(Data provided)

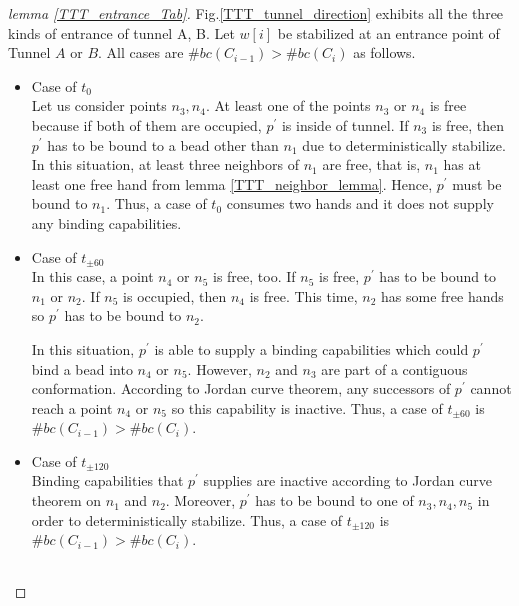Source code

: \documentclass[runningheads]{llncs}
\begin{document}
\begin{proof}[lemma \ref{TTT_entrance_Tab}]
Fig.\ref{TTT_tunnel_direction} exhibits all the three kinds of entrance of tunnel A, B.
Let $w[i]$ be stabilized at an entrance point of Tunnel $A$ or $B$.
All cases are $\#bc(C_{i-1}) > \#bc(C_{i})$ as follows.


\begin{itemize}
\item{Case of $t_0$}\\
  Let us consider points $n_3,n_4$. At least one of the points $n_3$ or $n_4$ is free because if both of them are occupied, $p^\prime$ is inside of tunnel. If $n_3$ is free, then $p^\prime$ has to be bound to a bead other than $n_1$ due to deterministically stabilize. In this situation, at least three neighbors of $n_1$ are free, that is, $n_1$ has at least one free hand from lemma \ref{TTT_neighbor_lemma}. Hence, $p^\prime$ must be bound to $n_1$. Thus, a case of $t_0$ consumes two hands and it does not supply any binding capabilities.

\item{Case of $t_{\pm 60}$}\\
  In this case, a point $n_4$ or $n_5$ is free, too. If $n_5$ is free, $p^\prime$ has to be bound to $n_1$ or $n_2$. If $n_5$ is occupied, then $n_4$ is free. This time, $n_2$ has some free hands so $p^\prime$ has to be bound to $n_2$.
  

  In this situation, $p^\prime$ is able to supply a binding capabilities which could $p^\prime$ bind a bead into $n_4$ or $n_5$. However, $n_2$ and $n_3$ are part of a contiguous conformation. According to Jordan curve theorem, any successors of $p^\prime$ cannot reach a point $n_4$ or $n_5$ so this capability is inactive. Thus, a case of $t_{\pm 60}$ is$\#bc(C_{i-1}) > \#bc(C_{i})$.

\item{Case of $t_{\pm 120}$}\\
  Binding capabilities that $p^\prime$ supplies are inactive according to Jordan curve theorem on $n_1$ and $n_2$. Moreover, $p^\prime$ has to be bound to one of $n_3, n_4, n_5$ in order to deterministically stabilize.
Thus, a case of $t_{\pm 120}$ is $\#bc(C_{i-1}) > \#bc(C_{i})$.
  
\end{itemize}

\begin{figure}
  \begin{center}
    \begin{tabular}{ccc}
    

\end{tabular}
\end{center}
\end{figure}
\end{proof}
\end{document}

(End Data provided)

About this exercise:
Transcribe every entry exactly, omitting pictures.

Answer section:
Source code

: \documentclass[runningheads]{llncs}
\begin{document}
\begin{proof}[lemma \ref{TTT_entrance_Tab}]
Fig.\ref{TTT_tunnel_direction} exhibits all the three kinds of entrance of tunnel A, B.
Let $w[i]$ be stabilized at an entrance point of Tunnel $A$ or $B$.
All cases are $\#bc(C_{i-1}) > \#bc(C_{i})$ as follows.


\begin{itemize}
\item{Case of $t_0$}\\
  Let us consider points $n_3,n_4$. At least one of the points $n_3$ or $n_4$ is free because if both of them are occupied, $p^\prime$ is inside of tunnel. If $n_3$ is free, then $p^\prime$ has to be bound to a bead other than $n_1$ due to deterministically stabilize. In this situation, at least three neighbors of $n_1$ are free, that is, $n_1$ has at least one free hand from lemma \ref{TTT_neighbor_lemma}. Hence, $p^\prime$ must be bound to $n_1$. Thus, a case of $t_0$ consumes two hands and it does not supply any binding capabilities.

\item{Case of $t_{\pm 60}$}\\
  In this case, a point $n_4$ or $n_5$ is free, too. If $n_5$ is free, $p^\prime$ has to be bound to $n_1$ or $n_2$. If $n_5$ is occupied, then $n_4$ is free. This time, $n_2$ has some free hands so $p^\prime$ has to be bound to $n_2$.
  

  In this situation, $p^\prime$ is able to supply a binding capabilities which could $p^\prime$ bind a bead into $n_4$ or $n_5$. However, $n_2$ and $n_3$ are part of a contiguous conformation. According to Jordan curve theorem, any successors of $p^\prime$ cannot reach a point $n_4$ or $n_5$ so this capability is inactive. Thus, a case of $t_{\pm 60}$ is$\#bc(C_{i-1}) > \#bc(C_{i})$.

\item{Case of $t_{\pm 120}$}\\
  Binding capabilities that $p^\prime$ supplies are inactive according to Jordan curve theorem on $n_1$ and $n_2$. Moreover, $p^\prime$ has to be bound to one of $n_3, n_4, n_5$ in order to deterministically stabilize.
Thus, a case of $t_{\pm 120}$ is $\#bc(C_{i-1}) > \#bc(C_{i})$.
  
\end{itemize}

\begin{figure}
  \begin{center}
    \begin{tabular}{ccc}
    

\end{tabular}
\end{center}
\end{figure}
\end{proof}
\end{document}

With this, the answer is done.